## Directions for this task:
Your answer should be the lines below from the one with "update. Our experiments" to the one with "bootstrap confidence intervals", both included, given again exactly and with nothing added.

## Entries supplied:
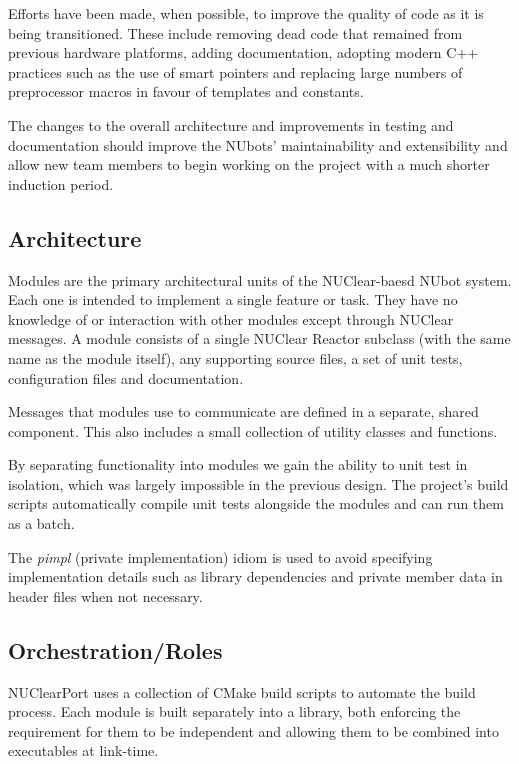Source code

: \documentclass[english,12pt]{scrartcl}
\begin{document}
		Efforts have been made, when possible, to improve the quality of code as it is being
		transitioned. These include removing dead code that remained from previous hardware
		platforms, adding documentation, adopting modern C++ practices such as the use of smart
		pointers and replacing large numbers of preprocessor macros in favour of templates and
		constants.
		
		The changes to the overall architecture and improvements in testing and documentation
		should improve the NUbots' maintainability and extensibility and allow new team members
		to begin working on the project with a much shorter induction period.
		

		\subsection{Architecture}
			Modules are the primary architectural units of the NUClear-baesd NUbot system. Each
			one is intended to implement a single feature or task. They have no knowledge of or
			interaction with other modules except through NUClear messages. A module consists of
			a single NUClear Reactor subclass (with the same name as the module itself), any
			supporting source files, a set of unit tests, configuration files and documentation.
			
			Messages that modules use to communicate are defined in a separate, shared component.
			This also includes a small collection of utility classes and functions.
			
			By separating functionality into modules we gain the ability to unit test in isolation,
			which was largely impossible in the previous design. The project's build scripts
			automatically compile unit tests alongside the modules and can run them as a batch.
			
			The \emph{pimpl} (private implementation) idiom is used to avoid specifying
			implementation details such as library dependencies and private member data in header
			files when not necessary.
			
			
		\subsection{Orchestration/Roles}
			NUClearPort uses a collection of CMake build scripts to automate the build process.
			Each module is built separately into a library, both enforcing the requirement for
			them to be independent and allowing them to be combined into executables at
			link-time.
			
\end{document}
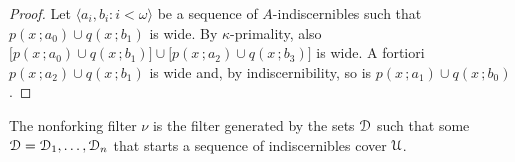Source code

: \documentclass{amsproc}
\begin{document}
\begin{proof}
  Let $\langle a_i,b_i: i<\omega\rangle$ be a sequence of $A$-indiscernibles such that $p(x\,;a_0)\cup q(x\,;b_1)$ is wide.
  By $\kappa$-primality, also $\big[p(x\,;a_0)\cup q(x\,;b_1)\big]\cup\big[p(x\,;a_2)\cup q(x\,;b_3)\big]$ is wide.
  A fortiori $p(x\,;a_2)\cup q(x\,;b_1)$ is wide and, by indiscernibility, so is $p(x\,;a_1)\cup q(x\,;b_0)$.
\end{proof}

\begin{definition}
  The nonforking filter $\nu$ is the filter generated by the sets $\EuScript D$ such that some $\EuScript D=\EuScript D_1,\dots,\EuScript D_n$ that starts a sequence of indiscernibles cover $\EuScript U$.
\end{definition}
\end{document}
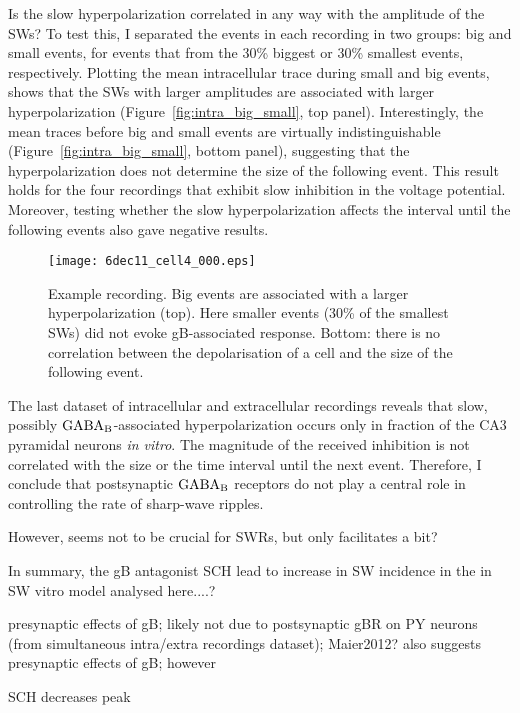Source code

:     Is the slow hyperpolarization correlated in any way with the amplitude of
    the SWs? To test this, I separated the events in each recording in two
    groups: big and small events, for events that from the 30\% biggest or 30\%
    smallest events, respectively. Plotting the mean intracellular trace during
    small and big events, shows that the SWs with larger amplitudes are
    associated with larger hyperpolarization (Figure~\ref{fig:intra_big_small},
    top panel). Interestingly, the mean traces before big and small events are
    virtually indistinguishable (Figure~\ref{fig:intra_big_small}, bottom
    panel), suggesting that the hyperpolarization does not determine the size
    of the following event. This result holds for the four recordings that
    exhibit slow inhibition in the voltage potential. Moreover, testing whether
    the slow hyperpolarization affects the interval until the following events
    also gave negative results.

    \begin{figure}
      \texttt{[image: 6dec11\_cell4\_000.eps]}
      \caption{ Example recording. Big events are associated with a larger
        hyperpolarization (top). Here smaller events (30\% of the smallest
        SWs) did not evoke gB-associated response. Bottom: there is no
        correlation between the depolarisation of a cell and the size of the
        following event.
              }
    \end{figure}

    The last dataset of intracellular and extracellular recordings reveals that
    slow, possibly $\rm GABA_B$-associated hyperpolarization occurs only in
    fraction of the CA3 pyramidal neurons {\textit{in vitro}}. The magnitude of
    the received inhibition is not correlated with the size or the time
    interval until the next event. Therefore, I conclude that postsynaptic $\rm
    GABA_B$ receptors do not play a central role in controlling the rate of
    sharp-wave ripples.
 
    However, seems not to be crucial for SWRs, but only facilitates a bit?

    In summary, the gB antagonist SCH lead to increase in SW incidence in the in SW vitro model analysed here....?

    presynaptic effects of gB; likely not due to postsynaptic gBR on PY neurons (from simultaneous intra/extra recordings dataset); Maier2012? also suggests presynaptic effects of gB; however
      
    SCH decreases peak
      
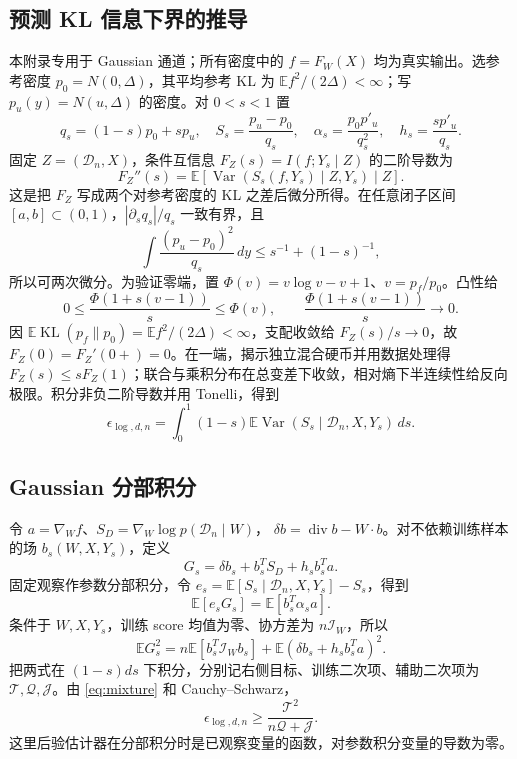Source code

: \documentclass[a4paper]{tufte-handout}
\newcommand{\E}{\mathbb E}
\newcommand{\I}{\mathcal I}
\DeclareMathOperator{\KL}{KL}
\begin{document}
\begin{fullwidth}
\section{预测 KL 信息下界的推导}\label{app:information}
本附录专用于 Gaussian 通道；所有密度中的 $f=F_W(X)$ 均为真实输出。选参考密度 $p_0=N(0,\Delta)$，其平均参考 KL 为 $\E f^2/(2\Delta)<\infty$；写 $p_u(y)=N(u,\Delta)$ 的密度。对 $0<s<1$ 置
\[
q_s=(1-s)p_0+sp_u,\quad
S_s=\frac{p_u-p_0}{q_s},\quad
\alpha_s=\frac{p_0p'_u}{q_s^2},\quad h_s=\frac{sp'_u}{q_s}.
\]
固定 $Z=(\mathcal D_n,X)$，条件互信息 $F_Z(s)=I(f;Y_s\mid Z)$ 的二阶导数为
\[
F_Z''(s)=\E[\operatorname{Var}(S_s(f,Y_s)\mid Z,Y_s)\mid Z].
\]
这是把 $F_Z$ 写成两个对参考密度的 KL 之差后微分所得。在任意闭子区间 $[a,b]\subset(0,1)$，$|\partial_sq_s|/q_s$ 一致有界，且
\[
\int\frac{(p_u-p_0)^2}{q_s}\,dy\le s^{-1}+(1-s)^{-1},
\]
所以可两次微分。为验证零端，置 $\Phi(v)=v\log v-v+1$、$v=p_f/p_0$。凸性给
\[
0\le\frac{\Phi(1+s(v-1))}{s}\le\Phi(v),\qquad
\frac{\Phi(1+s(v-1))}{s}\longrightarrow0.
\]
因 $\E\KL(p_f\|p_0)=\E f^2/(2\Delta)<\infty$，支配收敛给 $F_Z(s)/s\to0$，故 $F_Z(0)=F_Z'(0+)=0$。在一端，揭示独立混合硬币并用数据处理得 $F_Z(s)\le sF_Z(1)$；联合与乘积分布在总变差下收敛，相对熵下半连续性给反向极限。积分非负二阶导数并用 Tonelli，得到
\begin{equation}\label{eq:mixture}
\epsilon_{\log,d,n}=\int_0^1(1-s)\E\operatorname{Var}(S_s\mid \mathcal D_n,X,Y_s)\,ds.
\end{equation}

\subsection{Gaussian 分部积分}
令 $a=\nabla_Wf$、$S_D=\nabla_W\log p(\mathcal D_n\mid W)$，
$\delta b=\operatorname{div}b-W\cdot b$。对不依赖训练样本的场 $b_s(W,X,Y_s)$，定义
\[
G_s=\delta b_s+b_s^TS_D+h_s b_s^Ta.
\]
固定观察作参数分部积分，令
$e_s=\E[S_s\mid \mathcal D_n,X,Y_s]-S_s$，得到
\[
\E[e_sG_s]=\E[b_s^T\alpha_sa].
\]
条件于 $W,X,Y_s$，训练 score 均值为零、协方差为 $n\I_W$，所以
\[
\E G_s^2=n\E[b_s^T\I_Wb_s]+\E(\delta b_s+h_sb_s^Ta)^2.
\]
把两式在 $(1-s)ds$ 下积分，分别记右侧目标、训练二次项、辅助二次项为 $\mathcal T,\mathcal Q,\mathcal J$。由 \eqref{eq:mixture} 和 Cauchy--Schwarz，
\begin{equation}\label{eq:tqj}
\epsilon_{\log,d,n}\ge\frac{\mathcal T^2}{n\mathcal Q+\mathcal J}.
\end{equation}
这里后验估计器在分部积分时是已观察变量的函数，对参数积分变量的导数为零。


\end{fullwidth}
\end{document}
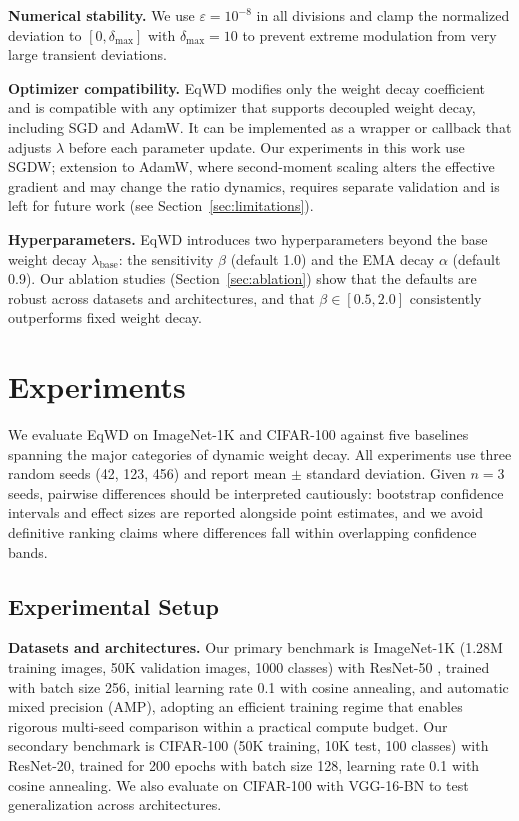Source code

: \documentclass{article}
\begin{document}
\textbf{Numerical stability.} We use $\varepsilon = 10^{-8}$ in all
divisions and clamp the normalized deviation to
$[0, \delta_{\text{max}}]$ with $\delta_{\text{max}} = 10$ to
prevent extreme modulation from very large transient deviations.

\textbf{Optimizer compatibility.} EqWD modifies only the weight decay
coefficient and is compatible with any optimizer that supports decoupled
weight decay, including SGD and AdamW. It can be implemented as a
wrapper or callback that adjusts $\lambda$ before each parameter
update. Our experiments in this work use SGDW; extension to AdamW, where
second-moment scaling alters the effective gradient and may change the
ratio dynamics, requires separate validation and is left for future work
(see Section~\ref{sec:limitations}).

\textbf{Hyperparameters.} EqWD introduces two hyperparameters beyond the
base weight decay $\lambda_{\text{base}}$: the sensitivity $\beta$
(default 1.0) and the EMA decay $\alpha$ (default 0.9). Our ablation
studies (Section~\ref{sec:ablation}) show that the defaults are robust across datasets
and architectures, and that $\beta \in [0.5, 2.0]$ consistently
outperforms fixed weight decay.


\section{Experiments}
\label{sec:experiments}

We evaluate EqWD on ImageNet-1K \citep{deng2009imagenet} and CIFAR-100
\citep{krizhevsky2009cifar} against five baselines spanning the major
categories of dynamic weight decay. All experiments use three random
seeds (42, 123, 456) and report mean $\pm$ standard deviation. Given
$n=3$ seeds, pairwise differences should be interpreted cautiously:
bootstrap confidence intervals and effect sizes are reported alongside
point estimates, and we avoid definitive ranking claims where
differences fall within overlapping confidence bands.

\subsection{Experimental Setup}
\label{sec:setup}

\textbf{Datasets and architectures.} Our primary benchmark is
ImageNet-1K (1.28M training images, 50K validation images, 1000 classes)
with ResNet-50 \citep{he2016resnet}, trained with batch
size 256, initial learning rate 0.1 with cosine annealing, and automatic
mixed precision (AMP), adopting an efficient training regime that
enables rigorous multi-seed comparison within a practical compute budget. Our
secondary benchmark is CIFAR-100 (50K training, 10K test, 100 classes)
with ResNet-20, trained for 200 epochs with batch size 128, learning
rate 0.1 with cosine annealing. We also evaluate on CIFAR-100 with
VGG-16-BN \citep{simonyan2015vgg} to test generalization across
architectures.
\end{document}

## Written solution:
update. Our experiments in this work use SGDW; extension to AdamW, where
second-moment scaling alters the effective gradient and may change the
ratio dynamics, requires separate validation and is left for future work
(see Section~\ref{sec:limitations}).

\textbf{Hyperparameters.} EqWD introduces two hyperparameters beyond the
base weight decay $\lambda_{\text{base}}$: the sensitivity $\beta$
(default 1.0) and the EMA decay $\alpha$ (default 0.9). Our ablation
studies (Section~\ref{sec:ablation}) show that the defaults are robust across datasets
and architectures, and that $\beta \in [0.5, 2.0]$ consistently
outperforms fixed weight decay.


\section{Experiments}
\label{sec:experiments}

We evaluate EqWD on ImageNet-1K \citep{deng2009imagenet} and CIFAR-100
\citep{krizhevsky2009cifar} against five baselines spanning the major
categories of dynamic weight decay. All experiments use three random
seeds (42, 123, 456) and report mean $\pm$ standard deviation. Given
$n=3$ seeds, pairwise differences should be interpreted cautiously:
bootstrap confidence intervals and effect sizes are reported alongside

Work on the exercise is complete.